━━ Information supplied
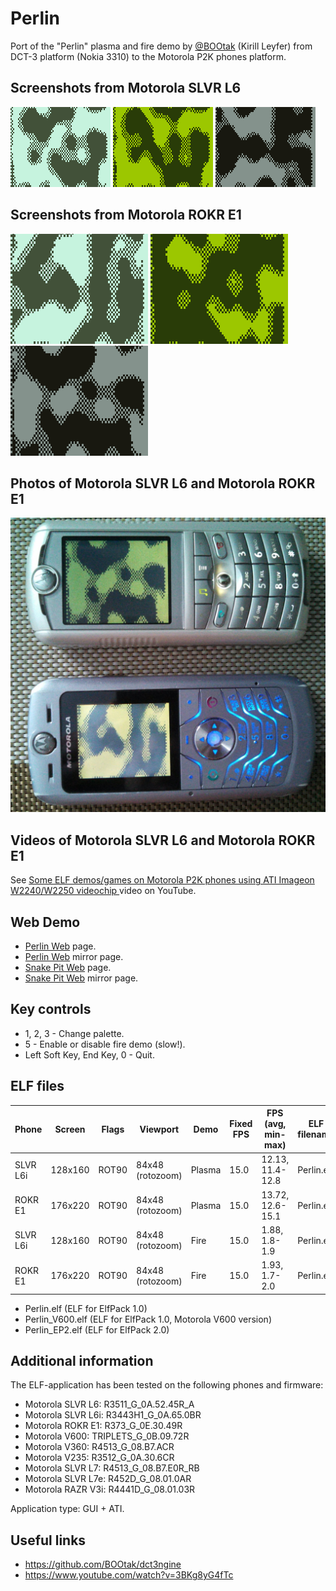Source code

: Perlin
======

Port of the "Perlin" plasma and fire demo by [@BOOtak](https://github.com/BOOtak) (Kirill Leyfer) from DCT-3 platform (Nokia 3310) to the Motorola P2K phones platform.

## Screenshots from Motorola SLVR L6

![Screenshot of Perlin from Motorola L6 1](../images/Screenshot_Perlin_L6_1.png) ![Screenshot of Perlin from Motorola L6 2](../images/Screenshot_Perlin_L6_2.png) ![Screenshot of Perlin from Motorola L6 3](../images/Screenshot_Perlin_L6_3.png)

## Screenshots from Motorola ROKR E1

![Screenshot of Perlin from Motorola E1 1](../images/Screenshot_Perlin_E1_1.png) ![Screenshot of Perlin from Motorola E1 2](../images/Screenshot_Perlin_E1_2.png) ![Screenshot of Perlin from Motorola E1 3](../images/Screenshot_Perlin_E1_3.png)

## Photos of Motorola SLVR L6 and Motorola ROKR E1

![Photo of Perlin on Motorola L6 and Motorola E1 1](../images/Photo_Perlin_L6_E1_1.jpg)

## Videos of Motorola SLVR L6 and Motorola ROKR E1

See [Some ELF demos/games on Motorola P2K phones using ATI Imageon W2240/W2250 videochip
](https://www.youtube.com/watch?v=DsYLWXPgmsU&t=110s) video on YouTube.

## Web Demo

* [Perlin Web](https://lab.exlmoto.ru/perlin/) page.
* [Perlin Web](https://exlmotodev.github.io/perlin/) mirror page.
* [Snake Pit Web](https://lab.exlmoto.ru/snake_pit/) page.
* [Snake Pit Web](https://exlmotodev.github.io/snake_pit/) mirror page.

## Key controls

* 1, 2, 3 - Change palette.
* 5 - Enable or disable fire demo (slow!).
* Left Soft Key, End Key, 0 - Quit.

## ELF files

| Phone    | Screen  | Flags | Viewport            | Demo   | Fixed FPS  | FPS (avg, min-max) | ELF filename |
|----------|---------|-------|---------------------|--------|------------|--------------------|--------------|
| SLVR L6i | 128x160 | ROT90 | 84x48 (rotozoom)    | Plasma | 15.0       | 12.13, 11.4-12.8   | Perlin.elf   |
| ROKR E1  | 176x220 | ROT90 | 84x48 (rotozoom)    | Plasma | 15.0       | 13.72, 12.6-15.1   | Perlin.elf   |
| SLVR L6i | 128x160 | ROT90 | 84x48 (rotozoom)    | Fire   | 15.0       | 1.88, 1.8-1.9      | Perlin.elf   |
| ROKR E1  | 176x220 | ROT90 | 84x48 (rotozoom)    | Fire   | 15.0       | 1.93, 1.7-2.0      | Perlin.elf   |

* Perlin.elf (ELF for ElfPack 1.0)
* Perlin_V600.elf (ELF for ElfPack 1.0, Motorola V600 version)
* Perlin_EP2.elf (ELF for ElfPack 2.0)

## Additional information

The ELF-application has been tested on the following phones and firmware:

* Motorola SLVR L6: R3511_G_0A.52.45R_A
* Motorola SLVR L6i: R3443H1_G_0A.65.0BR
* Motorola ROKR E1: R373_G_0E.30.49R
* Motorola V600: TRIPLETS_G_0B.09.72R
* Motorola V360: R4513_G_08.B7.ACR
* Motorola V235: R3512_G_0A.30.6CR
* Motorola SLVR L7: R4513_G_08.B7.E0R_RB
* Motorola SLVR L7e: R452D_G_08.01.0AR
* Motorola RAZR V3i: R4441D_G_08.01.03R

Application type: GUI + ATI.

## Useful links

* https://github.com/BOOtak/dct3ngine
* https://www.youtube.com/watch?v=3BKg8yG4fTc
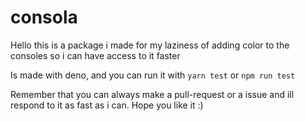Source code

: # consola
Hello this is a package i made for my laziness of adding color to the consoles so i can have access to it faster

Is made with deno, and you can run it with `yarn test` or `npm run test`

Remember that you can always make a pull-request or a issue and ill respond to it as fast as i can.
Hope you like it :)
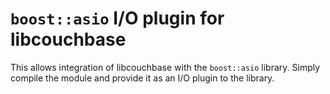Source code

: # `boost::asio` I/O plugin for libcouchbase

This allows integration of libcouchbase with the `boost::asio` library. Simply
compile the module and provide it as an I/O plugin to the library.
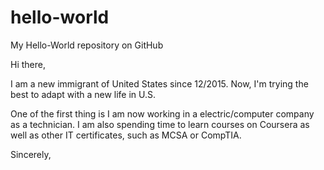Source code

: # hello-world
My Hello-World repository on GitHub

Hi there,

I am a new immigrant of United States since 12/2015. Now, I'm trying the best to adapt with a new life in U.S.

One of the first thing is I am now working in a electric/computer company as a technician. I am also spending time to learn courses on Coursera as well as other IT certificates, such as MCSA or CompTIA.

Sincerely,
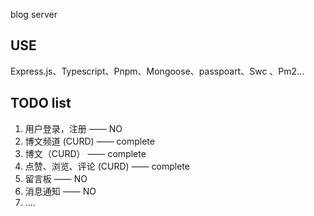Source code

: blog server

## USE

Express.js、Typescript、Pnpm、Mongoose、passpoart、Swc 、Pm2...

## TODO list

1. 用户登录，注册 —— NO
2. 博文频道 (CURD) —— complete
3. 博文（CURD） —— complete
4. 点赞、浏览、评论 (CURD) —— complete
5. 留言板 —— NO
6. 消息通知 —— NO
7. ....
━━━━
▶ [Problem statement]:
Would you return all of the data above word for word, omitting every picture?

▶ [Problem solution]:
Source code

: Perlin
======

Port of the "Perlin" plasma and fire demo by [@BOOtak](https://github.com/BOOtak) (Kirill Leyfer) from DCT-3 platform (Nokia 3310) to the Motorola P2K phones platform.

## Screenshots from Motorola SLVR L6

![Screenshot of Perlin from Motorola L6 1](../images/Screenshot_Perlin_L6_1.png) ![Screenshot of Perlin from Motorola L6 2](../images/Screenshot_Perlin_L6_2.png) ![Screenshot of Perlin from Motorola L6 3](../images/Screenshot_Perlin_L6_3.png)

## Screenshots from Motorola ROKR E1

![Screenshot of Perlin from Motorola E1 1](../images/Screenshot_Perlin_E1_1.png) ![Screenshot of Perlin from Motorola E1 2](../images/Screenshot_Perlin_E1_2.png) ![Screenshot of Perlin from Motorola E1 3](../images/Screenshot_Perlin_E1_3.png)

## Photos of Motorola SLVR L6 and Motorola ROKR E1

![Photo of Perlin on Motorola L6 and Motorola E1 1](../images/Photo_Perlin_L6_E1_1.jpg)

## Videos of Motorola SLVR L6 and Motorola ROKR E1

See [Some ELF demos/games on Motorola P2K phones using ATI Imageon W2240/W2250 videochip
](https://www.youtube.com/watch?v=DsYLWXPgmsU&t=110s) video on YouTube.

## Web Demo

* [Perlin Web](https://lab.exlmoto.ru/perlin/) page.
* [Perlin Web](https://exlmotodev.github.io/perlin/) mirror page.
* [Snake Pit Web](https://lab.exlmoto.ru/snake_pit/) page.
* [Snake Pit Web](https://exlmotodev.github.io/snake_pit/) mirror page.

## Key controls

* 1, 2, 3 - Change palette.
* 5 - Enable or disable fire demo (slow!).
* Left Soft Key, End Key, 0 - Quit.

## ELF files

| Phone    | Screen  | Flags | Viewport            | Demo   | Fixed FPS  | FPS (avg, min-max) | ELF filename |
|----------|---------|-------|---------------------|--------|------------|--------------------|--------------|
| SLVR L6i | 128x160 | ROT90 | 84x48 (rotozoom)    | Plasma | 15.0       | 12.13, 11.4-12.8   | Perlin.elf   |
| ROKR E1  | 176x220 | ROT90 | 84x48 (rotozoom)    | Plasma | 15.0       | 13.72, 12.6-15.1   | Perlin.elf   |
| SLVR L6i | 128x160 | ROT90 | 84x48 (rotozoom)    | Fire   | 15.0       | 1.88, 1.8-1.9      | Perlin.elf   |
| ROKR E1  | 176x220 | ROT90 | 84x48 (rotozoom)    | Fire   | 15.0       | 1.93, 1.7-2.0      | Perlin.elf   |

* Perlin.elf (ELF for ElfPack 1.0)
* Perlin_V600.elf (ELF for ElfPack 1.0, Motorola V600 version)
* Perlin_EP2.elf (ELF for ElfPack 2.0)

## Additional information

The ELF-application has been tested on the following phones and firmware:

* Motorola SLVR L6: R3511_G_0A.52.45R_A
* Motorola SLVR L6i: R3443H1_G_0A.65.0BR
* Motorola ROKR E1: R373_G_0E.30.49R
* Motorola V600: TRIPLETS_G_0B.09.72R
* Motorola V360: R4513_G_08.B7.ACR
* Motorola V235: R3512_G_0A.30.6CR
* Motorola SLVR L7: R4513_G_08.B7.E0R_RB
* Motorola SLVR L7e: R452D_G_08.01.0AR
* Motorola RAZR V3i: R4441D_G_08.01.03R

Application type: GUI + ATI.

## Useful links

* https://github.com/BOOtak/dct3ngine
* https://www.youtube.com/watch?v=3BKg8yG4fTc
Source code

: # consola
Hello this is a package i made for my laziness of adding color to the consoles so i can have access to it faster

Is made with deno, and you can run it with `yarn test` or `npm run test`

Remember that you can always make a pull-request or a issue and ill respond to it as fast as i can.
Hope you like it :)
Source code

: # `boost::asio` I/O plugin for libcouchbase

This allows integration of libcouchbase with the `boost::asio` library. Simply
compile the module and provide it as an I/O plugin to the library.
Source code

: # hello-world
My Hello-World repository on GitHub

Hi there,

I am a new immigrant of United States since 12/2015. Now, I'm trying the best to adapt with a new life in U.S.

One of the first thing is I am now working in a electric/computer company as a technician. I am also spending time to learn courses on Coursera as well as other IT certificates, such as MCSA or CompTIA.

Sincerely,
Source code

: blog server

## USE

Express.js、Typescript、Pnpm、Mongoose、passpoart、Swc 、Pm2...

## TODO list

1. 用户登录，注册 —— NO
2. 博文频道 (CURD) —— complete
3. 博文（CURD） —— complete
4. 点赞、浏览、评论 (CURD) —— complete
5. 留言板 —— NO
6. 消息通知 —— NO
7. ....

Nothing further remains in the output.